Guest Lecture: V. Sujatha, JNU New Delhi
The antinomies of economic growth and public health -
Econometric and sociological conceptions of food and nutrition
Abstract:
The assessment of nutritional status of populations has always been a quantitative exercise that facilitates macro analysis, comparisons and policy interventions. The mainstream discourses on nutrition are based on the caloric conception of food as a biochemical substance. While this enables measurement, assessment and the provision of formulaic foods for the malnourished, it has its own limits. The biochemical and quantitative conception of food is most conducive to capital investment and industrial production of food that may not be healthy.

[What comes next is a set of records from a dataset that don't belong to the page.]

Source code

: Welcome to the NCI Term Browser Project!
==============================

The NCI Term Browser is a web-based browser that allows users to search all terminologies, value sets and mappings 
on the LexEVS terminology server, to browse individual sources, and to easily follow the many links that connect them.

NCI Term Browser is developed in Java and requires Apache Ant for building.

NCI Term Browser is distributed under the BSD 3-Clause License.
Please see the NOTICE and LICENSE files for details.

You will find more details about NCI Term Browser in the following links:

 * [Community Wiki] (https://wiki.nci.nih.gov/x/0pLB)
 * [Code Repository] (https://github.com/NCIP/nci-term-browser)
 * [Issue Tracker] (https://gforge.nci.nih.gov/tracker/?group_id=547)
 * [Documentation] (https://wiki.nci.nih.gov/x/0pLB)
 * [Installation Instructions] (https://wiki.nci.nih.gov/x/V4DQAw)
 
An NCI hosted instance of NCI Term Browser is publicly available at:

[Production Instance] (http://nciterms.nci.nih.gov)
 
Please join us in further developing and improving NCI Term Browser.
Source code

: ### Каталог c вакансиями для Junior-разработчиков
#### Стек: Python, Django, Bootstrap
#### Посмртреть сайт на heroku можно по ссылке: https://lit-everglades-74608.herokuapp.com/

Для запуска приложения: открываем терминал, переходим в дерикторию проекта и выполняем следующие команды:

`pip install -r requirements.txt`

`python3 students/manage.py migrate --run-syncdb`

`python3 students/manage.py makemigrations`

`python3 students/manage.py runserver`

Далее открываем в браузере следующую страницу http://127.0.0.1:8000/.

Popular perceptions of food among communities and neighbourhoods indicate that there is a complicated dynamics between culture, cost and cuisine that cannot be grased by exclusive quantitative approaches. Drawing on field data from ongoing research in South India and South Africa, this working paper highlights the methodological and substantive issues in transposing statistical averages on existential realities of food and eating.
We have the pleasure to announce this guest lecture by Professor V. Sujatha, head of the Centre for the Studies of Social Systems at the GSP-partner Jawaharlal Nehru University, New Delhi.
V. Sujatha's field of specialisation is the Sociology of knowledge and the Sociology of health and medicine with particular reference to traditional systems of medicine.